Mark first appears, or manifests, to Mr Craigwell, in the all-male ambience of the boys scouts where he “fitted right in” and does well in the kitchen. Mr Craigwell is his godfather. Mark then reappears in the tale some years later to tell Mr Craigwell a heart-wrenching story of stepfather putting him out because he is gay. The stepfather then becomes, in the letter, the essential homophobe. How does Mr Craigwell, who had by that time entered the novitiate and was perhaps planning to become a priest, react to the realisation that Mark was gay? Does he say sternly to the young man: ‘Boy get down on your knees right now (to pray) and seek the mercy of the Almighty’? No; Mr Craigwell apparently gives full comfort, support, and encouragement to Mark’s homosexual tendencies. So he himself says.

I quote the above to illustrate what we are dealing with. A total inversion of values. Here was a young man who, had he been given the guidance he needed, may have been alive and normal today. He fell, unfortunately, into Mr Craigwell’s hands. He ends up, recognisably gay and perishes to be recycled in tales of how ignorant and unfeeling homophobes are taking lives here. There is, in the account we receive, almost a halo around him.

Mr Craigwell takes us over old ground. The people in the Dominican Republic he cites as examples of naturally occurring homosexuality are found in the literature on hermaphroditism. A condition that has nothing at all to do with the existence of an ‘intersex’ of homosexuals. Mr Craigwell further confuses himself by associating male homosexuality almost exclusively with the effeminates. There are, as the literature now states “homosexualities.” The male-role partner who has nothing womanish about him has no claim to an inverted or feminised sexuality, but is still essential to any discussion of the syndrome. As I stated in my last letter, it is a multiform disorder, affecting men and women in different ways and requiring distinct roles that may each have a distinct psychogenesis and expression.

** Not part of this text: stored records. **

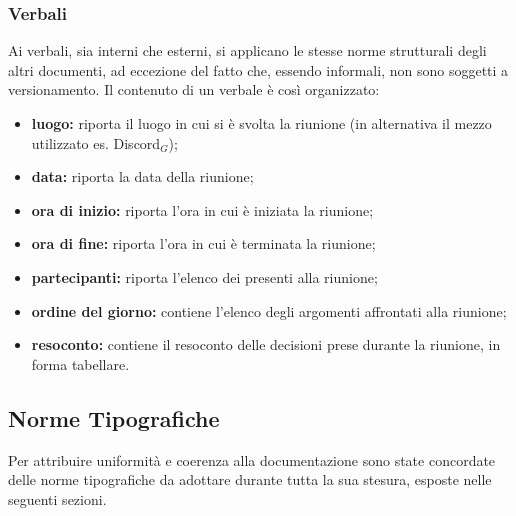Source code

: \subsubsection{Verbali}\label{ProcessiDiSupportoDocumentazioneStrutturaGeneraleDeiDocumentiVerbali}
Ai verbali, sia interni che esterni, si applicano le stesse norme strutturali degli altri documenti, ad eccezione del fatto che, essendo informali, non sono soggetti a versionamento. Il contenuto di un verbale è così organizzato:
\begin{itemize}
\item \textbf{luogo:} riporta il luogo in cui si è svolta la riunione (in alternativa il mezzo utilizzato es. Discord$_G$);
	\item \textbf{data:} riporta la data della riunione;
		\item \textbf{ora di inizio:} riporta l'ora in cui è iniziata la riunione;
			\item \textbf{ora di fine:} riporta l'ora in cui è terminata la riunione;
				\item \textbf{partecipanti:} riporta l'elenco dei presenti alla riunione;
					\item \textbf{ordine del giorno:} contiene l'elenco degli argomenti affrontati alla riunione;
						\item \textbf{resoconto:}  contiene il resoconto delle decisioni prese durante la riunione, in forma tabellare.
\end{itemize}
\subsection{Norme Tipografiche}\label{ProcessiDiSupportoDocumentazioneNormeTipografiche}
\label{sec:NormeTipografiche}
Per attribuire uniformità e coerenza alla documentazione sono state concordate  delle norme tipografiche da adottare durante tutta la sua stesura, esposte nelle seguenti sezioni.
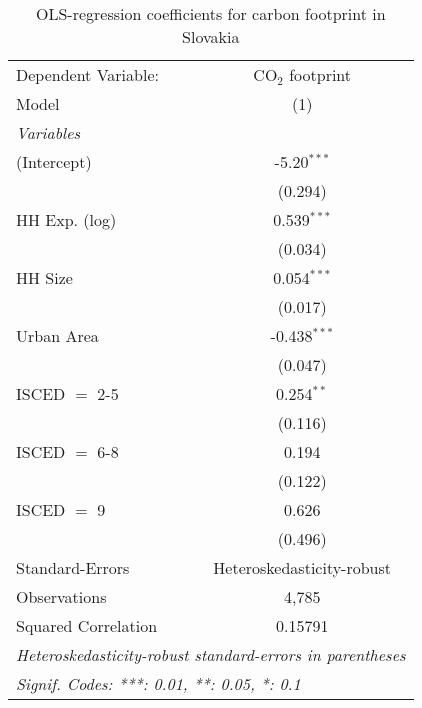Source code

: 
\begin{table}[htbp!]
   \centering
   \small
   \begin{adjustbox}{width = 1\textwidth, max height = 0.95\textheight, center}
      \begin{threeparttable}[b]
         \caption{\label{tab:OLS_2_SVK} OLS-regression coefficients for carbon footprint in Slovakia}
         \begin{tabular}{lc}
            \tabularnewline \midrule \midrule
            Dependent Variable: & CO$_{2}$ footprint\\  
            Model               & (1)\\  
            \midrule
            \emph{Variables}\\
            (Intercept)         & -5.20$^{***}$\\   
                                & (0.294)\\   
            HH Exp. (log)       & 0.539$^{***}$\\   
                                & (0.034)\\   
            HH Size             & 0.054$^{***}$\\   
                                & (0.017)\\   
            Urban Area          & -0.438$^{***}$\\   
                                & (0.047)\\   
            ISCED $=$ 2-5       & 0.254$^{**}$\\   
                                & (0.116)\\   
            ISCED $=$ 6-8       & 0.194\\   
                                & (0.122)\\   
            ISCED $=$ 9         & 0.626\\   
                                & (0.496)\\   
            \midrule 
            Standard-Errors     & Heteroskedasticity-robust \\   
            Observations        & 4,785\\  
            Squared Correlation & 0.15791\\  
            \midrule \midrule
            \multicolumn{2}{l}{\emph{Heteroskedasticity-robust standard-errors in parentheses}}\\
            \multicolumn{2}{l}{\emph{Signif. Codes: ***: 0.01, **: 0.05, *: 0.1}}\\
         \end{tabular}
         

\end{threeparttable}
\end{adjustbox}
\end{table}
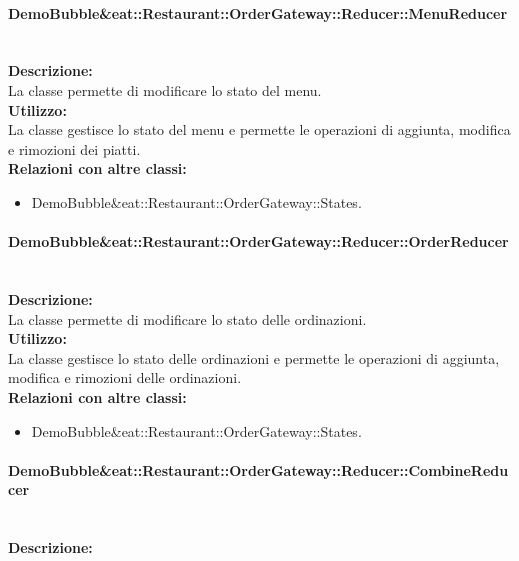 \paragraph{Demo\-Bubble\&eat\-::Restaurant\-::Order\-Gateway\-::Reducer\-::Menu\-Reducer}\label{eat-reducer}\mbox{}\\
\textbf{Descrizione:}\\
La classe permette di modificare lo stato del menu.\\
\textbf{Utilizzo:}\\
La classe gestisce lo stato del menu e permette le operazioni di aggiunta, modifica e rimozioni dei piatti.\\
\textbf{Relazioni con altre classi:}\\
\begin{itemize}
	\item {Demo\-Bubble\&eat\-::Restaurant\-::Order\-Gateway\-::States}.
\end{itemize}

\paragraph{Demo\-Bubble\&eat\-::Restaurant\-::Order\-Gateway\-::Reducer\-::Order\-Reducer}\label{eat-reducer}\mbox{}\\
\textbf{Descrizione:}\\
La classe permette di modificare lo stato delle ordinazioni.\\
\textbf{Utilizzo:}\\
La classe gestisce lo stato delle ordinazioni e permette le operazioni di aggiunta, modifica e rimozioni delle ordinazioni.\\
\textbf{Relazioni con altre classi:}\\
\begin{itemize}
	\item {Demo\-Bubble\&eat\-::Restaurant\-::Order\-Gateway\-::States}.
\end{itemize}

\paragraph{Demo\-Bubble\&eat\-::Restaurant\-::Order\-Gateway\-::Reducer\-::Combine\-Reducer}\label{eat-reducer}\mbox{}\\
\textbf{Descrizione:}\\

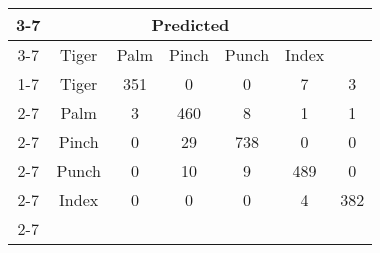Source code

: \documentclass{standalone}
\begin{document}
 
 \begin{tabular}{|c |c |c |c |c |c |c |}
\cline{3-7}\multicolumn{2}{c|}{} & \multicolumn{5}{c|}{Predicted} \\ 
\cline{3-7} \multicolumn{2}{c |}{ } & Tiger & Palm & Pinch & Punch & Index\\ 
\cline{1-7}\multirow{5}{*}{\rotatebox[origin=c]{90}{Actual}} & Tiger & 351 & 0 & 0 & 7 & 3\\ 
 \cline{2-7} & Palm & 3 & 460 & 8 & 1 & 1\\ 
 \cline{2-7} & Pinch & 0 & 29 & 738 & 0 & 0\\ 
 \cline{2-7} & Punch & 0 & 10 & 9 & 489 & 0\\ 
 \cline{2-7} & Index & 0 & 0 & 0 & 4 & 382\\ 
 \cline{2-7}\hline \end{tabular}
 
\end{document}
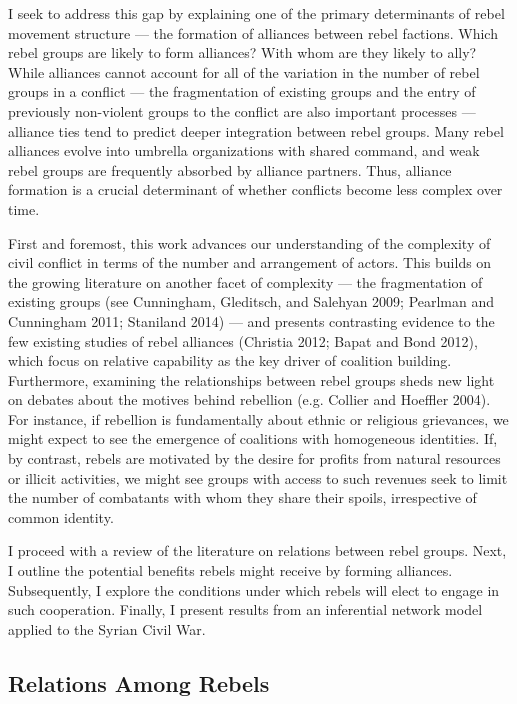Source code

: \documentclass[12pt,]{article}
\begin{document}
I seek to address this gap by explaining one of the primary determinants
of rebel movement structure --- the formation of alliances between rebel
factions. Which rebel groups are likely to form alliances? With whom are
they likely to ally? While alliances cannot account for all of the
variation in the number of rebel groups in a conflict --- the
fragmentation of existing groups and the entry of previously non-violent
groups to the conflict are also important processes --- alliance ties
tend to predict deeper integration between rebel groups. Many rebel
alliances evolve into umbrella organizations with shared command, and
weak rebel groups are frequently absorbed by alliance partners. Thus,
alliance formation is a crucial determinant of whether conflicts become
less complex over time.

First and foremost, this work advances our understanding of the
complexity of civil conflict in terms of the number and arrangement of
actors. This builds on the growing literature on another facet of
complexity --- the fragmentation of existing groups (see Cunningham,
Gleditsch, and Salehyan 2009; Pearlman and Cunningham 2011; Staniland
2014) --- and presents contrasting evidence to the few existing studies
of rebel alliances (Christia 2012; Bapat and Bond 2012), which focus on
relative capability as the key driver of coalition building.
Furthermore, examining the relationships between rebel groups sheds new
light on debates about the motives behind rebellion (e.g. Collier and
Hoeffler 2004). For instance, if rebellion is fundamentally about ethnic
or religious grievances, we might expect to see the emergence of
coalitions with homogeneous identities. If, by contrast, rebels are
motivated by the desire for profits from natural resources or illicit
activities, we might see groups with access to such revenues seek to
limit the number of combatants with whom they share their spoils,
irrespective of common identity.

I proceed with a review of the literature on relations between rebel
groups. Next, I outline the potential benefits rebels might receive by
forming alliances. Subsequently, I explore the conditions under which
rebels will elect to engage in such cooperation. Finally, I present
results from an inferential network model applied to the Syrian Civil
War.

\subsection{Relations Among Rebels}\label{relations-among-rebels}
\end{document}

Which homosexuality then, is to be taken as ‘essential,’ as Mr Craigwell would have us believe. And essential to what? Saving us the fate of certain animals in the kingdom who may appear to change sex at some stage of their development. If this is the example from nature that Mr Craigwell wishes us to follow he needs to explain why we should follow only this one and not other much more entertaining or deleterious practices.

Females murdering and devouring the male after copulation for example, or serial and apparently indiscriminate coitus by dogs in season. The argument he offers, we conclude, departs from the mere parade of what are curiosities, and fixes itself in the ridiculous.

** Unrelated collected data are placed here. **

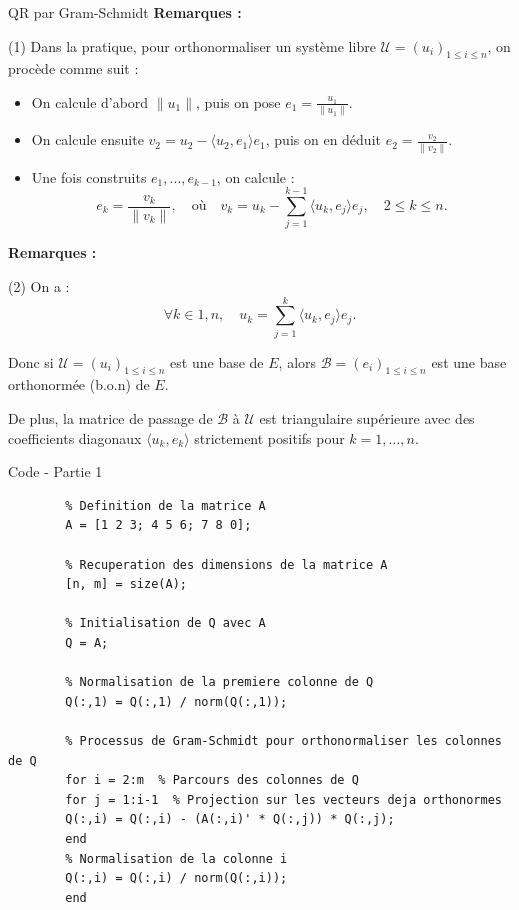 \documentclass[french, 10pt]{beamer}
\theoremstyle{definition}
\begin{document}
\begin{frame}{QR par Gram-Schmidt}
	\textbf{Remarques :}
	

		(1) Dans la pratique, pour orthonormaliser un système libre \( \mathcal{U} = (u_i)_{1 \leq i \leq n} \), on procède comme suit :
		
		\begin{itemize}[label= -]
			\item On calcule d’abord \( \|u_1\| \), puis on pose \( e_1 = \frac{u_1}{\|u_1\|} \).
			\item On calcule ensuite \( v_2 = u_2 - \langle u_2, e_1 \rangle e_1 \), puis on en déduit \( e_2 = \frac{v_2}{\|v_2\|} \).
			\item Une fois construits \( e_1, \dots, e_{k-1} \), on calcule :
			\[
			e_k = \frac{v_k}{\|v_k\|}, \quad \text{où} \quad v_k = u_k - \sum_{j=1}^{k-1} \langle u_k, e_j \rangle e_j, \quad 2 \leq k \leq n.
			\]
		\end{itemize}
		
\end{frame}

\begin{frame}
	\textbf{Remarques :}
	
	
	(2) On a :
		\[
		\forall k \in  1, n , \quad u_k = \sum_{j=1}^{k} \langle u_k, e_j \rangle e_j.
		\]
		
		Donc si \( \mathcal{U} = (u_i)_{1 \leq i \leq n} \) est une base de \( E \), alors \( \mathcal{B} = (e_i)_{1 \leq i \leq n} \) est une base orthonormée (b.o.n) de \( E \).
		
		De plus, la matrice de passage de \( \mathcal{B} \) à \( \mathcal{U} \) est triangulaire supérieure avec des coefficients diagonaux \( \langle u_k, e_k \rangle \) strictement positifs pour \( k = 1, \dots, n \).
	
\end{frame}

\begin{frame}[fragile]{Code - Partie 1}
	\begin{lstlisting}
		% Definition de la matrice A
		A = [1 2 3; 4 5 6; 7 8 0];
		
		% Recuperation des dimensions de la matrice A
		[n, m] = size(A); 
		
		% Initialisation de Q avec A
		Q = A;
		
		% Normalisation de la premiere colonne de Q
		Q(:,1) = Q(:,1) / norm(Q(:,1));
		
		% Processus de Gram-Schmidt pour orthonormaliser les colonnes de Q
		for i = 2:m  % Parcours des colonnes de Q
		for j = 1:i-1  % Projection sur les vecteurs deja orthonormes
		Q(:,i) = Q(:,i) - (A(:,i)' * Q(:,j)) * Q(:,j);
		end
		% Normalisation de la colonne i
		Q(:,i) = Q(:,i) / norm(Q(:,i));
		end
	\end{lstlisting}
\end{frame}
\end{document}
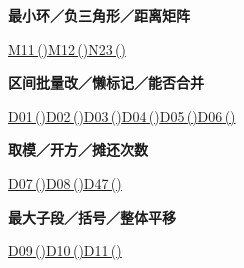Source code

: \documentclass[10pt,a4paper]{article}
\newcommand{\grouphead}[1]{\needspace{7\baselineskip}\par\vspace{7pt}{\large\bfseries #1}\par\vspace{5pt}}
\begin{document}
\begin{minipage}{\linewidth}\textbf{最小环／负三角形／距离矩阵}\par{\fontsize{9.5}{12}\selectfont \hyperref[M11]{M11\,(\pageref*{M11})}\hspace{.5em}\allowbreak \hyperref[M12]{M12\,(\pageref*{M12})}\hspace{.5em}\allowbreak \hyperref[N23]{N23\,(\pageref*{N23})}}\end{minipage}\par\vspace{5pt}
\grouphead{区间、树与平面查询}
\begin{minipage}{\linewidth}\textbf{区间批量改／懒标记／能否合并}\par{\fontsize{9.5}{12}\selectfont \hyperref[D01]{D01\,(\pageref*{D01})}\hspace{.5em}\allowbreak \hyperref[D02]{D02\,(\pageref*{D02})}\hspace{.5em}\allowbreak \hyperref[D03]{D03\,(\pageref*{D03})}\hspace{.5em}\allowbreak \hyperref[D04]{D04\,(\pageref*{D04})}\hspace{.5em}\allowbreak \hyperref[D05]{D05\,(\pageref*{D05})}\hspace{.5em}\allowbreak \hyperref[D06]{D06\,(\pageref*{D06})}}\end{minipage}\par\vspace{5pt}
\begin{minipage}{\linewidth}\textbf{取模／开方／摊还次数}\par{\fontsize{9.5}{12}\selectfont \hyperref[D07]{D07\,(\pageref*{D07})}\hspace{.5em}\allowbreak \hyperref[D08]{D08\,(\pageref*{D08})}\hspace{.5em}\allowbreak \hyperref[D47]{D47\,(\pageref*{D47})}}\end{minipage}\par\vspace{5pt}
\begin{minipage}{\linewidth}\textbf{最大子段／括号／整体平移}\par{\fontsize{9.5}{12}\selectfont \hyperref[D09]{D09\,(\pageref*{D09})}\hspace{.5em}\allowbreak \hyperref[D10]{D10\,(\pageref*{D10})}\hspace{.5em}\allowbreak \hyperref[D11]{D11\,(\pageref*{D11})}}\end{minipage}\par\vspace{5pt}
\end{document}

There are two points that Mr Craigwell raised however that insist upon response. The first is the question of the treatment of homosexuals in African or Indian societies. His letter pressed me to do some research. I learn that twenty-nine African countries hold homosexuality to be illegal.

A few francophone states have followed the French and permit the practice in law in the certainty that traditional sanctions would take care of deviants. The Presidents of several African nations have spoken out – Uganda, Zimbabwe, Zambia, Gambia – have said that homosexuality is alien to African societies. The ethnographic evidence contradicts their assertion. The thousands of S African “cultures” or civilisations and societies included many that had feminised ‘berdache’ figures of the sort found in American Indian cultures in some locations.

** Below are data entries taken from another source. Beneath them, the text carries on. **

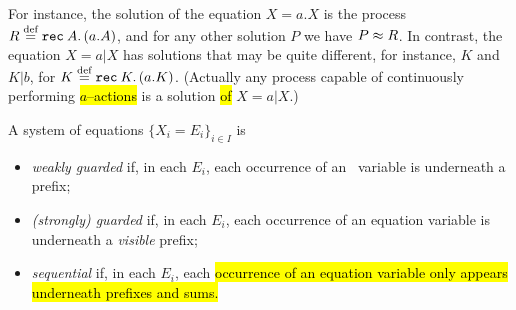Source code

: 


For instance, the solution of the equation 
$ X = a. X$ 
is  the process
$R \stackrel{\mbox{\scriptsize def}}{=} {\tt rec}\: A . \, (a. A)$, and for any other solution $P$ we have $P \approx R$.
In contrast, the equation 
 $X = a|  X$ has solutions that may be quite different, for instance,
 $K$ and $K | b$, for $K \stackrel{\mbox{\scriptsize def}}{=} {\tt rec}\: K . \, (a. K)$. (Actually any process capable of
continuously performing \hl{$a$--actions} is a solution \hl{of} $X = a  |  X$.)




\begin{definition}
\label{def:guardness}
A system of equations 
$\{  X_i = E_i\}_{i\in I}$
 is 
\begin{itemize}
\item \emph{weakly guarded} if, in each $E_i$, each occurrence of
  an \behav\  variable is underneath a prefix;

\item \emph{(strongly) guarded} if, in each $E_i$, each occurrence of
  an equation variable is underneath a \emph{visible} prefix;

\item \emph{sequential} if, in each $E_i$, each \hl{occurrence of an
    equation variable only appears underneath prefixes and sums.}
\end{itemize}
\end{definition}


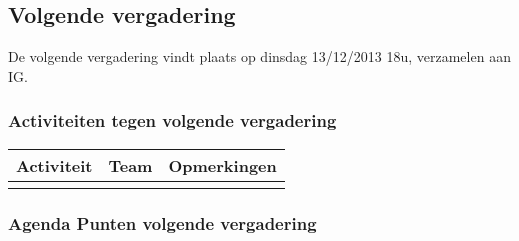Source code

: \subsection{Volgende vergadering}
De volgende vergadering vindt plaats op dinsdag 13/12/2013 18u, verzamelen aan IG.
\subsubsection{Activiteiten tegen volgende vergadering} \label{sec:TODOActiviteiten}
\begin{table} [H]
	\centering
	\begin{tabular} {l|l|l}
		\textbf{Activiteit} & \textbf{Team} & \textbf{Opmerkingen} \\
		\hline
		 &  & \\

	\end{tabular}
\end{table}

\subsubsection{Agenda Punten volgende vergadering}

In India, particularly the Bihar or Uttar Pradesh area there is a popular transvestite who holds high elected office. He belongs to what is not a caste but a sort of special interest group that has a role usually as entertainers, temple workers, etc, in traditional society. The article on this when it occurred was posted on the ‘guyana friends’ discussion board, so many were aware of the development and the presence of these people in that part of the world.
What does all of this prove? Is it that we should adopt all the practices of our ancestors, irrespective of their virtue or value, as substitutes for ways of living we have since acquired? The contention that such a thing was practised in Africa, India or Greece is, as a former candidate for the priesthood would know, insufficient as a justification before the Merciful.

The other point that Mr Craigwell raises that merits consideration is the treatment of homosexuals. Is anyone suggesting that they be beaten in the streets? I do not think this is being advocated here. We have two choices. We may consider it a sickness and therefore exempt them from personal responsibility. Or treat it as a perversion and leave it within the ambit of the law. Let us do the latter.

Our responsibility has to extend to the weak and misguided among us. Our obligation is to assist them to overcome and to reform.